■ EXERCISE
Every entry needs to be written out again exactly, with its pictures removed.

____

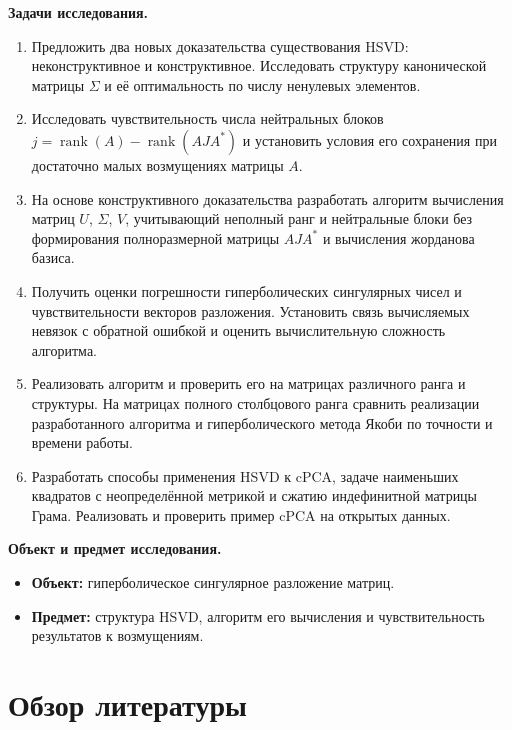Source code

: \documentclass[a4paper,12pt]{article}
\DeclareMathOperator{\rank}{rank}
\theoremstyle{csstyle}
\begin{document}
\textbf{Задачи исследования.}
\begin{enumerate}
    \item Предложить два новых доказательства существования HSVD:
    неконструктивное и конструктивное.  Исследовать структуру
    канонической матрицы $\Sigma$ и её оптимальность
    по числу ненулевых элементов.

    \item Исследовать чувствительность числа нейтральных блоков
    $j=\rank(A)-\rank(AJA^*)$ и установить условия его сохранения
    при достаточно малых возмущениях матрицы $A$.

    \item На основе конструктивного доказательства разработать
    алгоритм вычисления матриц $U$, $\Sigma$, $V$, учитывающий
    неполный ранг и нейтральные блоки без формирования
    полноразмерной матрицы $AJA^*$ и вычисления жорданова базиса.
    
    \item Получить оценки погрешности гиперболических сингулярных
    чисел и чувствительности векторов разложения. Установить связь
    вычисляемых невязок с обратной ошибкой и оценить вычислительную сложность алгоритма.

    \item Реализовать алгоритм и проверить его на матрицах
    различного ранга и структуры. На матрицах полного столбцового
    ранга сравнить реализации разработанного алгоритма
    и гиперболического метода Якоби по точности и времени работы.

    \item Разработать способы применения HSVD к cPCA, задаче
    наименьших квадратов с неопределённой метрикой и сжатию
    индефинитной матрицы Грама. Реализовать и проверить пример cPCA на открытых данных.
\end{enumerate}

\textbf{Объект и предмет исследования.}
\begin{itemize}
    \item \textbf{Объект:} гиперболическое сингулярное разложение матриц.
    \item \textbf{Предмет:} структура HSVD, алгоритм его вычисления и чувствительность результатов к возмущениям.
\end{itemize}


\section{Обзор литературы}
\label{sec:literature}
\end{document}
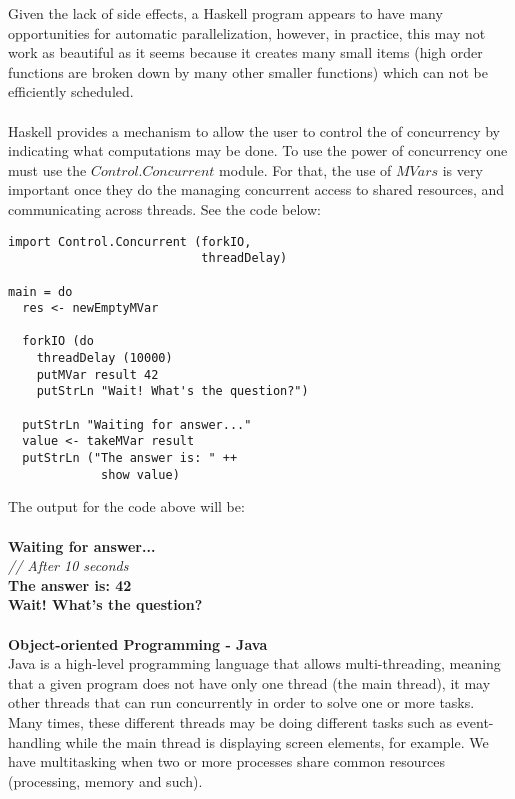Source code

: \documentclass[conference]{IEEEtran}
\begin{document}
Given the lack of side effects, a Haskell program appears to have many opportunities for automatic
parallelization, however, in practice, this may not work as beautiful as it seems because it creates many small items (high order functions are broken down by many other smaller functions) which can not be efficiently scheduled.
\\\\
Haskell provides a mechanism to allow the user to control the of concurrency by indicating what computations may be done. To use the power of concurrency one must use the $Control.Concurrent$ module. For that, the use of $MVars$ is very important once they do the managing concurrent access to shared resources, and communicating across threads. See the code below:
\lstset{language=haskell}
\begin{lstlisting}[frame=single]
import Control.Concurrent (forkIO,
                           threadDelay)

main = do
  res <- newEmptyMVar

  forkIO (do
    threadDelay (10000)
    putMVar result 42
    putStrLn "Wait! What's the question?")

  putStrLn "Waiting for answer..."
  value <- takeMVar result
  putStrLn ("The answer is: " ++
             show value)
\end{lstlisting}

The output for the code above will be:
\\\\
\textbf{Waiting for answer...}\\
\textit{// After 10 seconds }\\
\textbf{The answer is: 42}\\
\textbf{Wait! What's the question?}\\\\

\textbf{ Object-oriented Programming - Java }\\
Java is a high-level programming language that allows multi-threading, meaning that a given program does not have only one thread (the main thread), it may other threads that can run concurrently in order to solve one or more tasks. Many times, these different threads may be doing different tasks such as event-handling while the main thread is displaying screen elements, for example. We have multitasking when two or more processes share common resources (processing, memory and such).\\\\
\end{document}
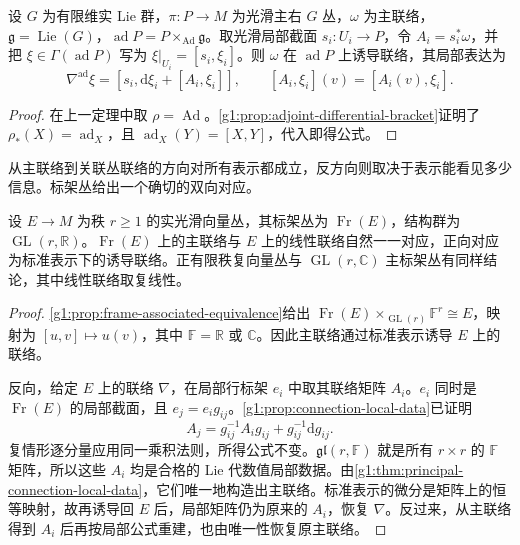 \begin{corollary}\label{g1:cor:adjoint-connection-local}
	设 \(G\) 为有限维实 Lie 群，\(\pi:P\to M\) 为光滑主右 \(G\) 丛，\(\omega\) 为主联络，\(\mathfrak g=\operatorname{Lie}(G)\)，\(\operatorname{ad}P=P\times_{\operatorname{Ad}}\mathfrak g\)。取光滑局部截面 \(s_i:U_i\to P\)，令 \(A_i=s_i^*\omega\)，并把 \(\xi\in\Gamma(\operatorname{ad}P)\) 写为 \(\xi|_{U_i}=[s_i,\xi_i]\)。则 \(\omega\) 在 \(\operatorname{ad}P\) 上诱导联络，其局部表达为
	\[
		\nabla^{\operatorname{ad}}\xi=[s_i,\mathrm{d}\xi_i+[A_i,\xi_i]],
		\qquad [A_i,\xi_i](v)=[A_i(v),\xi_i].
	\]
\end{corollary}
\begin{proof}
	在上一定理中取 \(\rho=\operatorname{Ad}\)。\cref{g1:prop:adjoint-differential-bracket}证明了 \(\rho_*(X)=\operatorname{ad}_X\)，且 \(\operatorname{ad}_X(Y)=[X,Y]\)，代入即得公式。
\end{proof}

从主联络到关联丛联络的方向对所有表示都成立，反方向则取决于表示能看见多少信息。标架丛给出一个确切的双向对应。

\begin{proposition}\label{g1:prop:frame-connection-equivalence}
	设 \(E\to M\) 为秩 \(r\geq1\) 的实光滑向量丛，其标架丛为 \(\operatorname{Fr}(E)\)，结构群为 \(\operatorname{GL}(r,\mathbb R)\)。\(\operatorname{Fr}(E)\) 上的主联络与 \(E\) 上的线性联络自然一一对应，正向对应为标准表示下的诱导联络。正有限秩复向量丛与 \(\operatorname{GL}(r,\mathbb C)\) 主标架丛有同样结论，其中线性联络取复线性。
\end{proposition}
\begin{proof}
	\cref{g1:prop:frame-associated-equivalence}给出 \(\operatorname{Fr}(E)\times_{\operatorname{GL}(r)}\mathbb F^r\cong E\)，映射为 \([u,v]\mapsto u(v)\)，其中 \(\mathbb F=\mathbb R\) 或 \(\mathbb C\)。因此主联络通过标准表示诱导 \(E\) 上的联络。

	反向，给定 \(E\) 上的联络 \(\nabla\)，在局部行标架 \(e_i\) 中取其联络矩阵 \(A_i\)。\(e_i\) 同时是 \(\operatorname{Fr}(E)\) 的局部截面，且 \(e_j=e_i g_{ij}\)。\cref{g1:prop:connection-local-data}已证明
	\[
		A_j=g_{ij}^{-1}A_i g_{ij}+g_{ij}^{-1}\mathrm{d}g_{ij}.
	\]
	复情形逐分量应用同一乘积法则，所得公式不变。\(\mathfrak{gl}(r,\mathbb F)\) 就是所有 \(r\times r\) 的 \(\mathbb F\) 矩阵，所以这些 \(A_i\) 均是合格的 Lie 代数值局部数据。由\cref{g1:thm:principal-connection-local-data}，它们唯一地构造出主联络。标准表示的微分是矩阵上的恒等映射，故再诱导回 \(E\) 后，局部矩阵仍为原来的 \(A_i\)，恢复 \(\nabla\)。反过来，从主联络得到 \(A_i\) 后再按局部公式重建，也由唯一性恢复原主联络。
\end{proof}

____

■ WRITTEN SOLUTION
Source code

: \documentclass[a4paper,12pt]{article}
\DeclareMathOperator{\rank}{rank}
\theoremstyle{csstyle}
\begin{document}
\textbf{Задачи исследования.}
\begin{enumerate}
    \item Предложить два новых доказательства существования HSVD:
    неконструктивное и конструктивное.  Исследовать структуру
    канонической матрицы $\Sigma$ и её оптимальность
    по числу ненулевых элементов.

    \item Исследовать чувствительность числа нейтральных блоков
    $j=\rank(A)-\rank(AJA^*)$ и установить условия его сохранения
    при достаточно малых возмущениях матрицы $A$.

    \item На основе конструктивного доказательства разработать
    алгоритм вычисления матриц $U$, $\Sigma$, $V$, учитывающий
    неполный ранг и нейтральные блоки без формирования
    полноразмерной матрицы $AJA^*$ и вычисления жорданова базиса.
    
    \item Получить оценки погрешности гиперболических сингулярных
    чисел и чувствительности векторов разложения. Установить связь
    вычисляемых невязок с обратной ошибкой и оценить вычислительную сложность алгоритма.

    \item Реализовать алгоритм и проверить его на матрицах
    различного ранга и структуры. На матрицах полного столбцового
    ранга сравнить реализации разработанного алгоритма
    и гиперболического метода Якоби по точности и времени работы.

    \item Разработать способы применения HSVD к cPCA, задаче
    наименьших квадратов с неопределённой метрикой и сжатию
    индефинитной матрицы Грама. Реализовать и проверить пример cPCA на открытых данных.
\end{enumerate}

\textbf{Объект и предмет исследования.}
\begin{itemize}
    \item \textbf{Объект:} гиперболическое сингулярное разложение матриц.
    \item \textbf{Предмет:} структура HSVD, алгоритм его вычисления и чувствительность результатов к возмущениям.
\end{itemize}


\section{Обзор литературы}
\label{sec:literature}
\end{document}
Source code

: \documentclass[conference]{IEEEtran}
\begin{document}
Given the lack of side effects, a Haskell program appears to have many opportunities for automatic
parallelization, however, in practice, this may not work as beautiful as it seems because it creates many small items (high order functions are broken down by many other smaller functions) which can not be efficiently scheduled.
\\\\
Haskell provides a mechanism to allow the user to control the of concurrency by indicating what computations may be done. To use the power of concurrency one must use the $Control.Concurrent$ module. For that, the use of $MVars$ is very important once they do the managing concurrent access to shared resources, and communicating across threads. See the code below:
\lstset{language=haskell}
\begin{lstlisting}[frame=single]
import Control.Concurrent (forkIO,
                           threadDelay)

main = do
  res <- newEmptyMVar

  forkIO (do
    threadDelay (10000)
    putMVar result 42
    putStrLn "Wait! What's the question?")

  putStrLn "Waiting for answer..."
  value <- takeMVar result
  putStrLn ("The answer is: " ++
             show value)
\end{lstlisting}

The output for the code above will be:
\\\\
\textbf{Waiting for answer...}\\
\textit{// After 10 seconds }\\
\textbf{The answer is: 42}\\
\textbf{Wait! What's the question?}\\\\

\textbf{ Object-oriented Programming - Java }\\
Java is a high-level programming language that allows multi-threading, meaning that a given program does not have only one thread (the main thread), it may other threads that can run concurrently in order to solve one or more tasks. Many times, these different threads may be doing different tasks such as event-handling while the main thread is displaying screen elements, for example. We have multitasking when two or more processes share common resources (processing, memory and such).\\\\
\end{document}
 \begin{corollary}\label{g1:cor:adjoint-connection-local}
	设 \(G\) 为有限维实 Lie 群，\(\pi:P\to M\) 为光滑主右 \(G\) 丛，\(\omega\) 为主联络，\(\mathfrak g=\operatorname{Lie}(G)\)，\(\operatorname{ad}P=P\times_{\operatorname{Ad}}\mathfrak g\)。取光滑局部截面 \(s_i:U_i\to P\)，令 \(A_i=s_i^*\omega\)，并把 \(\xi\in\Gamma(\operatorname{ad}P)\) 写为 \(\xi|_{U_i}=[s_i,\xi_i]\)。则 \(\omega\) 在 \(\operatorname{ad}P\) 上诱导联络，其局部表达为
	\[
		\nabla^{\operatorname{ad}}\xi=[s_i,\mathrm{d}\xi_i+[A_i,\xi_i]],
		\qquad [A_i,\xi_i](v)=[A_i(v),\xi_i].
	\]
\end{corollary}
\begin{proof}
	在上一定理中取 \(\rho=\operatorname{Ad}\)。\cref{g1:prop:adjoint-differential-bracket}证明了 \(\rho_*(X)=\operatorname{ad}_X\)，且 \(\operatorname{ad}_X(Y)=[X,Y]\)，代入即得公式。
\end{proof}

从主联络到关联丛联络的方向对所有表示都成立，反方向则取决于表示能看见多少信息。标架丛给出一个确切的双向对应。

\begin{proposition}\label{g1:prop:frame-connection-equivalence}
	设 \(E\to M\) 为秩 \(r\geq1\) 的实光滑向量丛，其标架丛为 \(\operatorname{Fr}(E)\)，结构群为 \(\operatorname{GL}(r,\mathbb R)\)。\(\operatorname{Fr}(E)\) 上的主联络与 \(E\) 上的线性联络自然一一对应，正向对应为标准表示下的诱导联络。正有限秩复向量丛与 \(\operatorname{GL}(r,\mathbb C)\) 主标架丛有同样结论，其中线性联络取复线性。
\end{proposition}
\begin{proof}
	\cref{g1:prop:frame-associated-equivalence}给出 \(\operatorname{Fr}(E)\times_{\operatorname{GL}(r)}\mathbb F^r\cong E\)，映射为 \([u,v]\mapsto u(v)\)，其中 \(\mathbb F=\mathbb R\) 或 \(\mathbb C\)。因此主联络通过标准表示诱导 \(E\) 上的联络。

	反向，给定 \(E\) 上的联络 \(\nabla\)，在局部行标架 \(e_i\) 中取其联络矩阵 \(A_i\)。\(e_i\) 同时是 \(\operatorname{Fr}(E)\) 的局部截面，且 \(e_j=e_i g_{ij}\)。\cref{g1:prop:connection-local-data}已证明
	\[
		A_j=g_{ij}^{-1}A_i g_{ij}+g_{ij}^{-1}\mathrm{d}g_{ij}.
	\]
	复情形逐分量应用同一乘积法则，所得公式不变。\(\mathfrak{gl}(r,\mathbb F)\) 就是所有 \(r\times r\) 的 \(\mathbb F\) 矩阵，所以这些 \(A_i\) 均是合格的 Lie 代数值局部数据。由\cref{g1:thm:principal-connection-local-data}，它们唯一地构造出主联络。标准表示的微分是矩阵上的恒等映射，故再诱导回 \(E\) 后，局部矩阵仍为原来的 \(A_i\)，恢复 \(\nabla\)。反过来，从主联络得到 \(A_i\) 后再按局部公式重建，也由唯一性恢复原主联络。
\end{proof}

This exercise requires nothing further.